(Excerpts from a dataset)
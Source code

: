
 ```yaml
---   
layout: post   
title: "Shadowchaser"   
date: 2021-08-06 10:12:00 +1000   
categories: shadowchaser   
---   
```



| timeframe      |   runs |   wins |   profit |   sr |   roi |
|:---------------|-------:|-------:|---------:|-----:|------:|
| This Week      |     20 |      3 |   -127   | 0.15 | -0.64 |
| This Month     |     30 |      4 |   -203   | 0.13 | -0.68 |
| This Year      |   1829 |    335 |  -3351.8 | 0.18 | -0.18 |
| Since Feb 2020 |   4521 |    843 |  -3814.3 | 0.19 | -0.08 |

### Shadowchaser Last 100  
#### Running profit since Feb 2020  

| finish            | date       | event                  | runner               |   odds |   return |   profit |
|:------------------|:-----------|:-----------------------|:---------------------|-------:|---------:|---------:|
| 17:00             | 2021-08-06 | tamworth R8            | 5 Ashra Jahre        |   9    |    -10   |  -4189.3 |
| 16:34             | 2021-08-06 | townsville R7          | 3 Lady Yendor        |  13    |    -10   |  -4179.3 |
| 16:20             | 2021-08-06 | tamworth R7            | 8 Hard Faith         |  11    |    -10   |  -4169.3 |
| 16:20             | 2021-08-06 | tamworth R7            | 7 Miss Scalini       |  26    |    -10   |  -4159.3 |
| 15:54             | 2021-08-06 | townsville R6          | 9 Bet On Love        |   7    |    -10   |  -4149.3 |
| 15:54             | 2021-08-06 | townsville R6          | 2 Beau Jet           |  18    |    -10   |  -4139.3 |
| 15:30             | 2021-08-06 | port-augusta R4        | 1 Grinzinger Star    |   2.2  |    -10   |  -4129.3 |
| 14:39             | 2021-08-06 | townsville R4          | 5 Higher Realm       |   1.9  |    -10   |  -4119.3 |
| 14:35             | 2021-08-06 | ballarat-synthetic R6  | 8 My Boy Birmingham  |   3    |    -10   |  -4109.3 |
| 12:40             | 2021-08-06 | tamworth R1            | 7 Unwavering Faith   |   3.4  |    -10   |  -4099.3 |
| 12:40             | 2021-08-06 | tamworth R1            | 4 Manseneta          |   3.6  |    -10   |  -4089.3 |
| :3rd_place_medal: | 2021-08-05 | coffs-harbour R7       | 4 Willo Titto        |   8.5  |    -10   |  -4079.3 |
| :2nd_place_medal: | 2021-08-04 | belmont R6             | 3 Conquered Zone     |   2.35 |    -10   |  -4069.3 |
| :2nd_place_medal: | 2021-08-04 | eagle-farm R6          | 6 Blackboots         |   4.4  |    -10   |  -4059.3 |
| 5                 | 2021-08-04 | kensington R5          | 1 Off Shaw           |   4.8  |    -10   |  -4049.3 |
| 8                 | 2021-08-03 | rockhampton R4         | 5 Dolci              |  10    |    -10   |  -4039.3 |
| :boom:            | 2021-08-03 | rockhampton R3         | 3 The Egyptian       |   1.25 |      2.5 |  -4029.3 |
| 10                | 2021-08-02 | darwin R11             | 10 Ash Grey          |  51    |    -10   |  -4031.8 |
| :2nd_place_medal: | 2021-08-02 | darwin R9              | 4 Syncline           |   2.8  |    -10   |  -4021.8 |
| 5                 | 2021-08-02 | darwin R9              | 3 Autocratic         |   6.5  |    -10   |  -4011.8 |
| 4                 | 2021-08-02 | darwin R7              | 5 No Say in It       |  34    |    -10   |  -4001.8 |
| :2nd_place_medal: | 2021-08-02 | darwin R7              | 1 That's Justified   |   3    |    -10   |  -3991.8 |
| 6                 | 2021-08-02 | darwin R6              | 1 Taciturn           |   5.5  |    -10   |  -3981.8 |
* * *
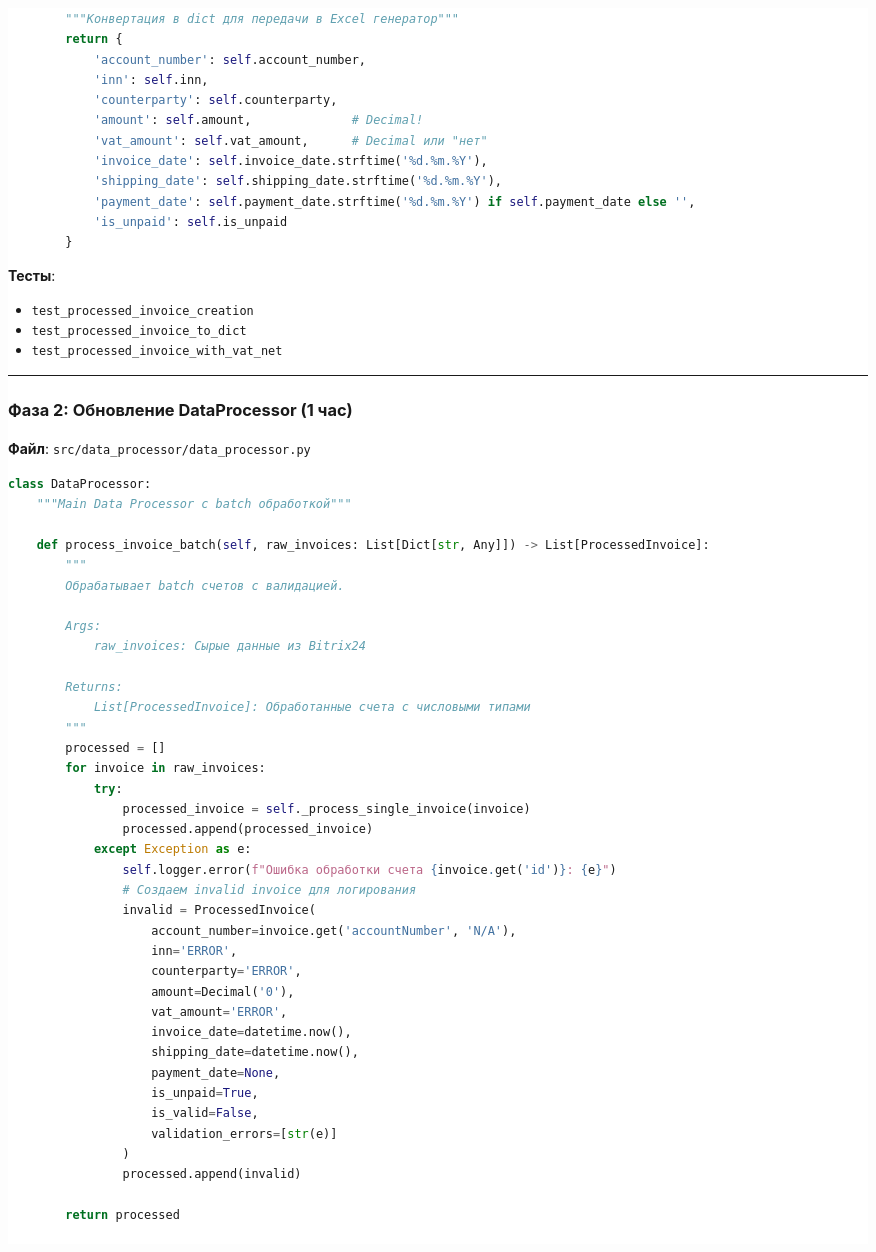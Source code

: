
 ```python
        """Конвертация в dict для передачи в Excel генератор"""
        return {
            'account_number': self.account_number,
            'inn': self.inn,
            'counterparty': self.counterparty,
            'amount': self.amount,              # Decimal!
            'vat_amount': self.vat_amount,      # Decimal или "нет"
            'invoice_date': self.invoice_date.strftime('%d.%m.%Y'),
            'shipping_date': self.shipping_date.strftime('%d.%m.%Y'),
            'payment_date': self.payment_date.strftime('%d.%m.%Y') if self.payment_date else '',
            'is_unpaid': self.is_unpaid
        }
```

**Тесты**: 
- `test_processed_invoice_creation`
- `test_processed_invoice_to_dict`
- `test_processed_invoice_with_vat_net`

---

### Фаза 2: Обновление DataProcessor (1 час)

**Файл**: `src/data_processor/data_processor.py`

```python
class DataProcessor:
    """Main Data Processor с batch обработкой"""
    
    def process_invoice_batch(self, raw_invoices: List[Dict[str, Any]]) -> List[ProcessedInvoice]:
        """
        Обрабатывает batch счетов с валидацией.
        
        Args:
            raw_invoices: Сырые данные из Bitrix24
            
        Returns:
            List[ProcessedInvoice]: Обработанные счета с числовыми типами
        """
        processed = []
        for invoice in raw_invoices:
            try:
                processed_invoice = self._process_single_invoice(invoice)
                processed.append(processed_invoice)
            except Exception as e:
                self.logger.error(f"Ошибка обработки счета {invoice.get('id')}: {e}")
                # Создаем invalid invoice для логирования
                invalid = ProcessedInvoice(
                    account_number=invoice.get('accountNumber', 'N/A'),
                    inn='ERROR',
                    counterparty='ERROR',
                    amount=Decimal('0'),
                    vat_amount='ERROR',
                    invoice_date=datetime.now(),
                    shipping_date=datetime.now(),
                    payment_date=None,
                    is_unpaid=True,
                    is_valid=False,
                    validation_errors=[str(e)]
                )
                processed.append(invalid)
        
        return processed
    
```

PROBLEM REQUIREMENTS:
Search the entries for "append" and show every line that has it.

SOLUTION TO THE PROBLEM:
                processed.append(processed_invoice)
                processed.append(invalid)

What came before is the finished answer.